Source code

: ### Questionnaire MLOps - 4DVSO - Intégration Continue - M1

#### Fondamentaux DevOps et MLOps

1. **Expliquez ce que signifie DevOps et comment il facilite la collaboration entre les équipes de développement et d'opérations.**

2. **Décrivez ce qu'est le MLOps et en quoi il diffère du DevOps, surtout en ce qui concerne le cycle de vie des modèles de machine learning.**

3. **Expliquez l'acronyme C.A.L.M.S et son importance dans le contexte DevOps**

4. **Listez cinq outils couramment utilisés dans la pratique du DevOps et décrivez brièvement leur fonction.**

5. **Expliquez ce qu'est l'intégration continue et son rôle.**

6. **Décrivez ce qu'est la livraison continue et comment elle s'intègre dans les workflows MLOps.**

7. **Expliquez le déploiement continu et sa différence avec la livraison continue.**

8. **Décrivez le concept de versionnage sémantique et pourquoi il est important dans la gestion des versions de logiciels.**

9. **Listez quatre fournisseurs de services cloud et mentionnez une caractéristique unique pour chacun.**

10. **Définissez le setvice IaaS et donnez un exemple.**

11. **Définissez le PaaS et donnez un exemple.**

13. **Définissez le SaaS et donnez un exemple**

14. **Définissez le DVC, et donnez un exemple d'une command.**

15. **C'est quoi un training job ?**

==

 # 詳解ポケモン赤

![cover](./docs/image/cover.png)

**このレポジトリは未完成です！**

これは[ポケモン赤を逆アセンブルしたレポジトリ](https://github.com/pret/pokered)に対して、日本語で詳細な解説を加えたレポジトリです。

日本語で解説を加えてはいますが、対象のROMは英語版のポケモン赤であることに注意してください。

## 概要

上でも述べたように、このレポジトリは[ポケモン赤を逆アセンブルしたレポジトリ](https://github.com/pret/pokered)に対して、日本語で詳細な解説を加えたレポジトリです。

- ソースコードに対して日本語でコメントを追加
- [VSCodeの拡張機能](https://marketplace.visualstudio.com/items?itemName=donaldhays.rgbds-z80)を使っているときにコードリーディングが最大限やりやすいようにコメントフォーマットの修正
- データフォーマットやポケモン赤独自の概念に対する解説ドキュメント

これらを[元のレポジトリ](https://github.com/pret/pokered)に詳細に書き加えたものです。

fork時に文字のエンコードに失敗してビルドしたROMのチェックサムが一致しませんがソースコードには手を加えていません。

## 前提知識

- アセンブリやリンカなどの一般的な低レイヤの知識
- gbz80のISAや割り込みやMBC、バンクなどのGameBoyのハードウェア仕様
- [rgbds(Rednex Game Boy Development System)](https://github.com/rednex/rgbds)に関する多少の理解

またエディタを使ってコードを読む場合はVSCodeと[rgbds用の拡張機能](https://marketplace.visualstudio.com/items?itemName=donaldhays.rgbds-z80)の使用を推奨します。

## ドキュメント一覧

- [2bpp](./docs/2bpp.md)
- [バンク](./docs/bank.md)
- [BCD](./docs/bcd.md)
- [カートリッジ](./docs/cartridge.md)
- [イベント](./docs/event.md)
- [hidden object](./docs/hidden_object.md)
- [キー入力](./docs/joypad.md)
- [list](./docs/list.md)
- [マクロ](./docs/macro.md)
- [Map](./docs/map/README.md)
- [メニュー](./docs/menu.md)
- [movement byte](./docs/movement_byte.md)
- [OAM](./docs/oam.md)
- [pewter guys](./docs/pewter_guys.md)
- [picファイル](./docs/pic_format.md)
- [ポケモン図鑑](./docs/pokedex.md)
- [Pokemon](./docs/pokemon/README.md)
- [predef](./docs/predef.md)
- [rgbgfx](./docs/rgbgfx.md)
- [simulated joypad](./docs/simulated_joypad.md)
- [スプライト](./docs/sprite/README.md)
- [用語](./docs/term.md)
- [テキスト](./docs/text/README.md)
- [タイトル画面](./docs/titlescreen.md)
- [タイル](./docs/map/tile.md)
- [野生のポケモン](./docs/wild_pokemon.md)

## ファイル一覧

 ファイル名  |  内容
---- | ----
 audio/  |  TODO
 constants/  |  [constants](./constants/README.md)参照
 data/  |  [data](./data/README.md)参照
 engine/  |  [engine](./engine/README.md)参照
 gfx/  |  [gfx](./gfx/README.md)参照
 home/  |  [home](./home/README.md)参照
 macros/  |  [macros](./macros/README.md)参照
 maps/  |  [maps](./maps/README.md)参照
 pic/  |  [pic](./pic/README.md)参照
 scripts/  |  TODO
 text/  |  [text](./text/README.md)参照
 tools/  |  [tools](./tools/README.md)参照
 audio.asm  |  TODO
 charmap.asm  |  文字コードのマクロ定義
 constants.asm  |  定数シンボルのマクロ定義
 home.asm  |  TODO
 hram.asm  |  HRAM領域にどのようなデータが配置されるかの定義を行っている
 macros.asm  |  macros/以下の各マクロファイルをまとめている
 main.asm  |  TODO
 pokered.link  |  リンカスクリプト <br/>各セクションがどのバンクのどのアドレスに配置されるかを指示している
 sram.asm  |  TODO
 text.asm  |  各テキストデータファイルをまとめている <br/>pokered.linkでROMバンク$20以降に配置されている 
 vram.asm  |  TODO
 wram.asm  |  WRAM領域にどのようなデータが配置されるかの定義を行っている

EXERCISE OBJECTIVE ▸ Everything from the line containing "Source code" through the line containing "1. **Expliquez ce" in the material above should be retyped exactly, both ends included, and nothing more.

RESULT OF THE EXERCISE ▸
Source code

: ### Questionnaire MLOps - 4DVSO - Intégration Continue - M1

#### Fondamentaux DevOps et MLOps

1. **Expliquez ce que signifie DevOps et comment il facilite la collaboration entre les équipes de développement et d'opérations.**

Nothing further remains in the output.